▶ _Data for the task_

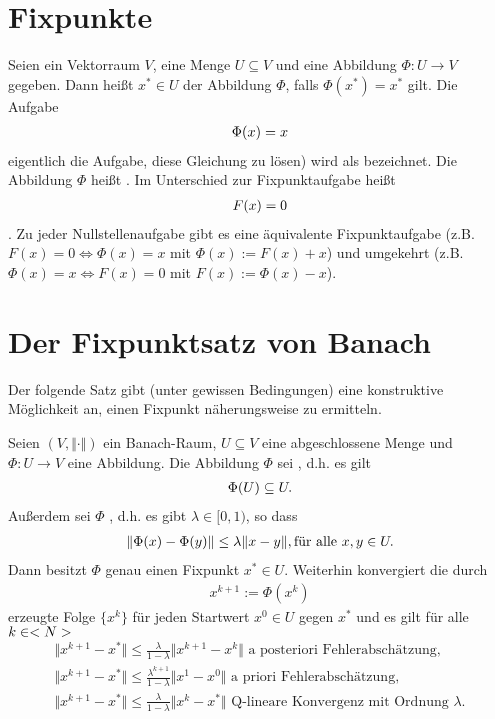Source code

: \section{Fixpunkte}

Seien ein Vektorraum $V$, eine Menge $U \subseteq V$ und eine Abbildung $\Phi: U \to V$ gegeben.
Dann heißt $x^{*} \in U$  der Abbildung $\Phi$, falls $\Phi(x^{*}) = x^{*}$ gilt.
Die Aufgabe
\begin{align}
	\Phi(x) = x\notag
\end{align}
eigentlich die Aufgabe, diese Gleichung zu lösen) wird als  bezeichnet.
Die Abbildung $\Phi$ heißt . Im Unterschied zur Fixpunktaufgabe heißt
\begin{align}
	F(x) = 0 \notag
\end{align}
. 
Zu jeder Nullstellenaufgabe gibt es eine äquivalente Fixpunktaufgabe (z.B. $F(x) = 0 \Leftrightarrow \Phi(x) = x $ mit $\Phi(x) := F(x) + x$) und umgekehrt (z.B.
$\Phi(x) = x \Leftrightarrow F(x) = 0$ mit $F(x) := \Phi(x) -x$).

\section{Der Fixpunktsatz von Banach}

Der folgende Satz gibt (unter gewissen Bedingungen) eine konstruktive Möglichkeit an, einen Fixpunkt näherungsweise zu ermitteln.

\begin{proposition}[Banach]
	Seien $(V, \Vert \cdot \Vert)$ ein Banach-Raum, $U \subseteq V$ eine abgeschlossene Menge und $\Phi: U \to V$ eine Abbildung. Die Abbildung $\Phi$ sei , d.h. es gilt
	\begin{align}
		\Phi(U) \subseteq U.\notag
	\end{align}
	Außerdem sei $\Phi$ , d.h. es gibt $\lambda \in [0,1)$, so dass
	\begin{align}
		\Vert\Phi(x) - \Phi(y)\Vert \le \lambda \Vert x-y\Vert, \text{für alle } x,y \in U.\notag
	\end{align}
	Dann besitzt $\Phi$ genau einen Fixpunkt $x^{*} \in U$. Weiterhin konvergiert die durch
	\begin{align}
		x^{k+1} := \Phi(x^k) \label{eq_1_1_1}
	\end{align}
	erzeugte Folge $\{x^k\}$ für jeden Startwert $x^0 \in U$ gegen $x^{*}$ und es gilt für alle $k \in <N>$
	\begin{align}
		\Vert x^{k+1} - x^{*}\Vert \le \frac{\lambda}{1 - \lambda}\Vert x^{k+1} - x^k\Vert \text{ a posteriori Fehlerabschätzung},\\
		\Vert x^{k+1} - x^{*}\Vert \le \frac{\lambda^{k+1}}{1 - \lambda}\Vert x^1 - x^0\Vert \text{ a priori Fehlerabschätzung},\\
		\Vert x^{k+1} - x^{*}\Vert \le \frac{\lambda}{1 - \lambda}\Vert x^{k} - x^{*}\Vert \text{ Q-lineare Konvergenz mit Ordnung }\lambda.
	\end{align}
\end{proposition}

▶ _Task_
Show the lines above that have the word "lambda".

▶ _Finished task_
	Außerdem sei $\Phi$ , d.h. es gibt $\lambda \in [0,1)$, so dass
		\Vert\Phi(x) - \Phi(y)\Vert \le \lambda \Vert x-y\Vert, \text{für alle } x,y \in U.\notag
		\Vert x^{k+1} - x^{*}\Vert \le \frac{\lambda}{1 - \lambda}\Vert x^{k+1} - x^k\Vert \text{ a posteriori Fehlerabschätzung},\\
		\Vert x^{k+1} - x^{*}\Vert \le \frac{\lambda^{k+1}}{1 - \lambda}\Vert x^1 - x^0\Vert \text{ a priori Fehlerabschätzung},\\
		\Vert x^{k+1} - x^{*}\Vert \le \frac{\lambda}{1 - \lambda}\Vert x^{k} - x^{*}\Vert \text{ Q-lineare Konvergenz mit Ordnung }\lambda.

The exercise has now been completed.